Enthält danach die Entlassungsverfügung der Justizverwaltung als solche keine Bestimmung des (Inhalts des) Eigentums im Sinne von Art. 14 Abs. 1 Satz 2 GG, so kann darüber hinaus -bei einer antragsgemäßen Entlassung wie auch bei einer sonstigen gesetzmäßigen berufsrechtlichen Entscheidung, die zu einem Erlöschen des Amtes des Notars führt (vgl. § 47 BNotO) -von einer unverhältnismäßigen, gleichheitswidrigen und von Verfassungs wegen einen Ausgleich erfordernden Regelung von vornherein keine Rede sein. Die den Antragsteller berührende Frage, ob das ihm nach seiner Entlassung zu zahlende Ruhegehalt gesetzund verfassungsgemäß -auch im Blick auf Art. 14 GG -ist, betrifft nicht die Rechtmäßigkeit der Entlassungsverfügung als solcher und ist gegebenenfalls in anderen Verfahren zwischen dem Antragsteller und der Notarkasse (vgl. § 113 Abs. 3 Nr. 2 BNotO) zu klären.
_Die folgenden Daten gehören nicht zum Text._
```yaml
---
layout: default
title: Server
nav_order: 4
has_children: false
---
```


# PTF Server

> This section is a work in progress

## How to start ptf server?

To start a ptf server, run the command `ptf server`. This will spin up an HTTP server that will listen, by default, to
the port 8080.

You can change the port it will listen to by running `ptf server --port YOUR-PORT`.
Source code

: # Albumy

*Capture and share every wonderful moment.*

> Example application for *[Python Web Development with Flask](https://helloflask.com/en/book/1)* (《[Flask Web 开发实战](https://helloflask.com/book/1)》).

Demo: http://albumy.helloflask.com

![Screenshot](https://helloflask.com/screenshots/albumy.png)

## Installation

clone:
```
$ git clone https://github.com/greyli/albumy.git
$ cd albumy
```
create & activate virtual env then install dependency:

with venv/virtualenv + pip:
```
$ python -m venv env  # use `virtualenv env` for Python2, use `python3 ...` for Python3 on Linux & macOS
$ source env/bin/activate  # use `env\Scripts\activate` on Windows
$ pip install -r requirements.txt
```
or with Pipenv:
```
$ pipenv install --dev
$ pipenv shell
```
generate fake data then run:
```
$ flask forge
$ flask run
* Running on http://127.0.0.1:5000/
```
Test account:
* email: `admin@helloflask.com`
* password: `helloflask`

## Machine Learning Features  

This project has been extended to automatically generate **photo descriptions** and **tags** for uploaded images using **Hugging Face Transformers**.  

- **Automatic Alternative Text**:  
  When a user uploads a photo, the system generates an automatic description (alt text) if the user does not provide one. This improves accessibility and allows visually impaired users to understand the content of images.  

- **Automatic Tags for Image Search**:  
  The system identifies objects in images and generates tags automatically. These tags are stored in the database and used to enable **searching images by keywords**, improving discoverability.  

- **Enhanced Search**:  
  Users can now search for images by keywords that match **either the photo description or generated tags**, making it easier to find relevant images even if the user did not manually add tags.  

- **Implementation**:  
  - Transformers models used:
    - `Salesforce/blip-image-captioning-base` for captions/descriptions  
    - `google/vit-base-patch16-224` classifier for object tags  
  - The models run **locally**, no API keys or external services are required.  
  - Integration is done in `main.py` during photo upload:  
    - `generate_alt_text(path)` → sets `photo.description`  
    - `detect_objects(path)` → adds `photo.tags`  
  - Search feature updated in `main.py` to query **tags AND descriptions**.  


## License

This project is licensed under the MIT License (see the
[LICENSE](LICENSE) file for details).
b) Der Hilfsantrag des Antragstellers, für den Fall, daß der Entlassungsverfügung vom 23. September 2002 nicht die begehrte "Nebenbestimmung" beigefügt werde, die Entlassungsverfügung insgesamt aufzuheben, bleibt ebenfalls ohne Erfolg. Es gibt auch keinen sachlichrechtlichen Grund, die Entlassungsverfügung vom 23. September 2002 aufzuheben. Die Verfügung entspricht dem eigenen Antrag des Antragstellers. Mit einer "Nebenbestimmung" ist sie nicht zu versehen. Sie ist rechtmäßig.
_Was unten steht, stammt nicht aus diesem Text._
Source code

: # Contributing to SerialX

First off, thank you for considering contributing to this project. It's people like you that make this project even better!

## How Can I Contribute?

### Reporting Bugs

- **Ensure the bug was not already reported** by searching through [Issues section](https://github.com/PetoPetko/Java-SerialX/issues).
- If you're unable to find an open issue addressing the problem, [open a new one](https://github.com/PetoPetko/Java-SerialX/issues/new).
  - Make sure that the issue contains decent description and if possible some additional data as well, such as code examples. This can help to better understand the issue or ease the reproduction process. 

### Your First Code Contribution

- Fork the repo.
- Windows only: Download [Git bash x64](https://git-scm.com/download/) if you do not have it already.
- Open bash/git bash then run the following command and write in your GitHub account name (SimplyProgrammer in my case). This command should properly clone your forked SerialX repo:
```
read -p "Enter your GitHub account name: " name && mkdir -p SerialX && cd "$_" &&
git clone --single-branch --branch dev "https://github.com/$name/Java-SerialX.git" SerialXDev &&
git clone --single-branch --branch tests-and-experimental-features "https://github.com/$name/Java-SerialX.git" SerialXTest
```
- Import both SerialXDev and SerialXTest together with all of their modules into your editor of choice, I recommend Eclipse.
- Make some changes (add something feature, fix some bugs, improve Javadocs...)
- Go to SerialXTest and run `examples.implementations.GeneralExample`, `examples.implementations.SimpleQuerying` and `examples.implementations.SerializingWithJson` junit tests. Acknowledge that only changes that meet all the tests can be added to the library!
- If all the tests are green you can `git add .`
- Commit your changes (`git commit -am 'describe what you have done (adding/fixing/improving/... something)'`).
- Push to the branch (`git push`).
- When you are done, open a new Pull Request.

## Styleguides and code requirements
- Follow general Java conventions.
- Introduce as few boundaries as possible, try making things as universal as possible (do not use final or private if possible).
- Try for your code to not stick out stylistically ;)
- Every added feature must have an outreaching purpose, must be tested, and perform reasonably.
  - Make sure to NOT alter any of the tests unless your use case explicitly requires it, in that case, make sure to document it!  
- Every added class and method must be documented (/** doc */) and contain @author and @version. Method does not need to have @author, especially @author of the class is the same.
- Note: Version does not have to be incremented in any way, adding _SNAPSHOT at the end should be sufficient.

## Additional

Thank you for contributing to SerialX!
2. Wie das Oberlandesgericht ebenfalls bereits zutreffend ausgeführt hat, sind die beiden Feststellungsanträge, die der Antragsteller im Rahmen des gerichtlichen Verfahrens über das Vorliegen der Voraussetzungen für die Amtsenthebung (§ 50 Abs. 3 Satz 3 BNotO) noch weiterverfolgt, unzulässig.
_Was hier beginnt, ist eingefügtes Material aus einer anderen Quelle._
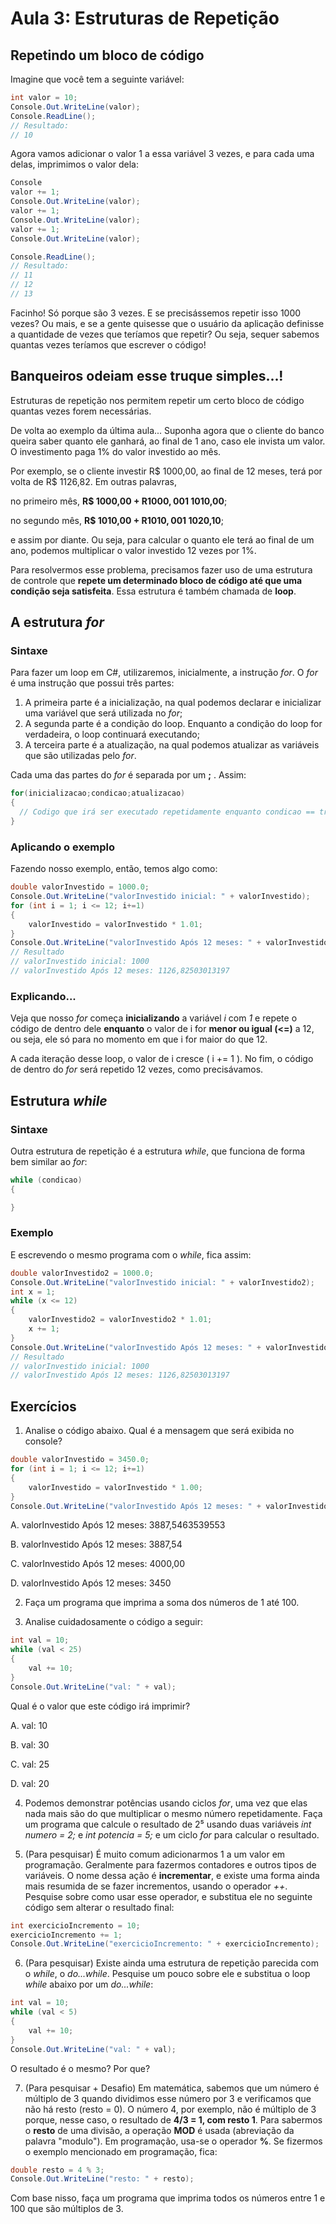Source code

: # Aula 3: Estruturas de Repetição

## Repetindo um bloco de código

Imagine que você tem a seguinte variável:

```cs
int valor = 10;
Console.Out.WriteLine(valor);
Console.ReadLine();
// Resultado: 
// 10
```

Agora vamos adicionar o valor 1 a essa variável 3 vezes, e para cada uma delas, imprimimos o valor dela:

```cs
Console
valor += 1;
Console.Out.WriteLine(valor);
valor += 1;
Console.Out.WriteLine(valor);
valor += 1;
Console.Out.WriteLine(valor);

Console.ReadLine();
// Resultado:
// 11
// 12
// 13
```

Facinho! Só porque são 3 vezes. E se precisássemos repetir isso 1000 vezes? Ou mais, e se a gente quisesse que o usuário da aplicação definisse a quantidade de vezes que teríamos que repetir? Ou seja, sequer sabemos quantas vezes teríamos que escrever o código!

## Banqueiros odeiam esse truque simples...!

Estruturas de repetição nos permitem repetir um certo bloco de código quantas vezes forem necessárias.

De volta ao exemplo da última aula... Suponha agora que o cliente do banco queira saber quanto ele ganhará, ao final de 1 ano, caso ele invista um valor. O investimento paga 1% do valor investido ao mês.

Por exemplo, se o cliente investir R$ 1000,00, ao final de 12 meses, terá por volta de R$ 1126,82. Em outras palavras, 

no primeiro mês, **R$ 1000,00 + R$1000,00 1% = R$ 1010,00**; 

no segundo mês, **R$ 1010,00 + R$1010,00 1% = R$ 1020,10**; 

e assim por diante. Ou seja, para calcular o quanto ele terá ao final de um ano, podemos multiplicar o valor investido 12 vezes por 1%.

Para resolvermos esse problema, precisamos fazer uso de uma estrutura de controle que **repete um determinado bloco de código até que uma condição seja satisfeita**. Essa estrutura é também chamada de **loop**.

## A estrutura *for*

### Sintaxe

Para fazer um loop em C#, utilizaremos, inicialmente, a instrução  *for*. O *for* é uma instrução que possui três partes: 

1. A primeira parte é a inicialização, na qual podemos declarar e inicializar uma variável que será utilizada no *for*; 
2. A segunda parte é a condição do loop. Enquanto a condição do loop for verdadeira, o loop continuará executando; 
3. A terceira parte é a atualização, na qual podemos atualizar as variáveis que são utilizadas pelo *for*.

Cada uma das partes do *for* é separada por um **;** . Assim:

```cs
for(inicializacao;condicao;atualizacao)
{
  // Codigo que irá ser executado repetidamente enquanto condicao == true
}
```

### Aplicando o exemplo

Fazendo nosso exemplo, então, temos algo como:

```cs
double valorInvestido = 1000.0;
Console.Out.WriteLine("valorInvestido inicial: " + valorInvestido);
for (int i = 1; i <= 12; i+=1)
{
    valorInvestido = valorInvestido * 1.01;
}
Console.Out.WriteLine("valorInvestido Após 12 meses: " + valorInvestido);
// Resultado
// valorInvestido inicial: 1000
// valorInvestido Após 12 meses: 1126,82503013197
```

### Explicando...

Veja que nosso *for* começa **inicializando** a variável *i* com *1* e repete o código de dentro dele **enquanto** o valor de i for **menor ou igual (<=)** a 12, ou seja, ele só para no momento em que i for maior do que 12. 

A cada iteração desse loop, o valor de i cresce ( i += 1 ). No fim, o código de dentro do *for* será repetido 12 vezes, como precisávamos. 

## Estrutura *while*

### Sintaxe

Outra estrutura de repetição é a estrutura *while*, que funciona de forma bem similar ao *for*:

```cs
while (condicao)
{

}
```

### Exemplo

E escrevendo o mesmo programa com o *while*, fica assim:

```cs
double valorInvestido2 = 1000.0;
Console.Out.WriteLine("valorInvestido inicial: " + valorInvestido2);
int x = 1;
while (x <= 12)
{
    valorInvestido2 = valorInvestido2 * 1.01;
    x += 1;
}
Console.Out.WriteLine("valorInvestido Após 12 meses: " + valorInvestido2);
// Resultado
// valorInvestido inicial: 1000
// valorInvestido Após 12 meses: 1126,82503013197
```

## Exercícios

1. Analise o código abaixo. Qual é a mensagem que será exibida no console?

```cs
double valorInvestido = 3450.0;
for (int i = 1; i <= 12; i+=1)
{
    valorInvestido = valorInvestido * 1.00;
}
Console.Out.WriteLine("valorInvestido Após 12 meses: " + valorInvestido);
```
A. valorInvestido Após 12 meses: 3887,5463539553

B. valorInvestido Após 12 meses: 3887,54

C. valorInvestido Após 12 meses: 4000,00

D. valorInvestido Após 12 meses: 3450

2. Faça um programa que imprima a soma dos números de 1 até 100.

3. Analise cuidadosamente o código a seguir:

```cs
int val = 10;
while (val < 25)
{
    val += 10;
}
Console.Out.WriteLine("val: " + val);
```

Qual é o valor que este código irá imprimir?

A. val: 10

B. val: 30

C. val: 25

D. val: 20

4. Podemos demonstrar potências usando ciclos *for*, uma vez que elas nada mais são do que multiplicar o mesmo número repetidamente. Faça um programa que calcule o resultado de 2⁵ usando duas variáveis *int numero = 2;* e *int potencia = 5;* e um ciclo *for* para calcular o resultado.

5. (Para pesquisar) É muito comum adicionarmos 1 a um valor em programação. Geralmente para fazermos contadores e outros tipos de variáveis. O nome dessa ação é **incrementar**, e existe uma forma ainda mais resumida de se fazer incrementos, usando o operador *++*. Pesquise sobre como usar esse operador, e substitua ele no seguinte código sem alterar o resultado final:

```cs
int exercicioIncremento = 10;
exercicioIncremento += 1;
Console.Out.WriteLine("exercicioIncremento: " + exercicioIncremento);
```

6. (Para pesquisar) Existe ainda uma estrutura de repetição parecida com o *while*, o *do...while*. Pesquise um pouco sobre ele e substitua o loop *while* abaixo por um *do...while*:

```cs
int val = 10;
while (val < 5)
{
    val += 10;
}
Console.Out.WriteLine("val: " + val);
```

O resultado é o mesmo? Por que?

7. (Para pesquisar + Desafio) Em matemática, sabemos que um número é múltiplo de 3 quando dividimos esse número por 3 e verificamos que não há resto (resto = 0). O número 4, por exemplo, não é múltiplo de 3 porque, nesse caso, o resultado de **4/3 = 1, com resto 1**. Para sabermos o **resto** de uma divisão, a operação **MOD** é usada (abreviação da palavra "modulo"). Em programação, usa-se o operador **%**. Se fizermos o exemplo mencionado em programação, fica:

```cs
double resto = 4 % 3;
Console.Out.WriteLine("resto: " + resto);
```

Com base nisso, faça um programa que imprima todos os números entre 1 e 100 que são múltiplos de 3.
a) Der Antrag auf Feststellung, daß die Voraussetzungen einer Amtsenthebung nach § 50 Abs. 1 Nr. 6 und 8 BNotO nicht vorliegen, solange nicht zumindest dem Grunde nach über eine Entschädigung mit entschieden wird, ist gegenstandslos, weil das gerichtliche Verfahren zur Feststellung der Voraussetzungen einer Amtsenthebung durch die zwischenzeitliche Entlassung des Antragstellers aus dem Notaramt auf seinen eigenen Antrag seinen Abschluß gefunden hat. Das Notaramt des Antragstellers ist erloschen (§ 47 Nr. 2 i.V.m. § 48 BNotO). Die Anfechtung der Entlassungsverfügung als Verwaltungsakt. Nach der Entlassung aus dem Amt auf eigenen Antrag kommt aber eine Amtsenthebung nach § 50 BNotO nicht mehr in Betracht, mithin auch nicht mehr eine disziplinargerichtliche Entscheidung über das Vorliegen der Voraussetzungen für die Amtsenthebung nach § 50 Abs. 3 Satz 3 BNotO.

b) Schließlich ist auch der Antrag festzustellen, daß die Voraussetzungen einer Amtsenthebung des Antragstellers nach § 50 Abs. 1 Nr. 6 und 8 BNotO bis zu dessen Entlassung als Notar zum Ablauf des 31. Oktober 2002 nicht vorlagen und die Androhung der Amtsenthebung rechtswidrig war, aus den vom OLG genannten Gründen unzulässig: Nach der ständigen Rechtsprechung des Senats ist in dem Verfahren nach § 111 BNotO ein Feststellungsantrag, auch in Form eines Fortsetzungsfeststellungsantrags (§ 113 Abs. 1 Satz 4 VwGO), grundsätzlich unstatthaft; eine Ausnahme gilt nur, wenn andernfalls die Rechtsweggarantie des Art. 19 Abs. 4 GG leerliefe (vgl. zuletzt Senatsbeschluß vom 10. März 2003 -NotZ 25/02; außerdem Beschlüsse vom 20. Juli 1998 -NotZ 4/98 -NJW-RR 1999, 208, 209 und -NotZ 36/97 -BGHR BNotO § 111 Abs. 1 Feststellungsantrag 7, jeweils m.w.N.). Eine derartige Ausnahme hat der Senat dann bejaht, wenn ein Antragsteller sonst in seinen Rechten beeinträchtigt wäre und die begehrte Feststellung eine Rechtsfrage klären hilft, die sich der Landesjustizverwaltung künftig ebenso stellen wird. Diese Voraussetzungen liegen, wie schon das Oberlandesgericht dargelegt hat, hier nicht vor, auch nicht im Blick auf ein zwischen dem Antragsteller und der Landesjustizverwaltung gegebenenfalls noch zu führendes Verfahren um eine Erlaubnis nach der "Kann"-Bestimmung des § 52 Abs. 2 Satz 1 BNotO, die Amtsbezeichnung Notar mit dem Zusatz "außer Dienst (a.D.)" weiterzuführen.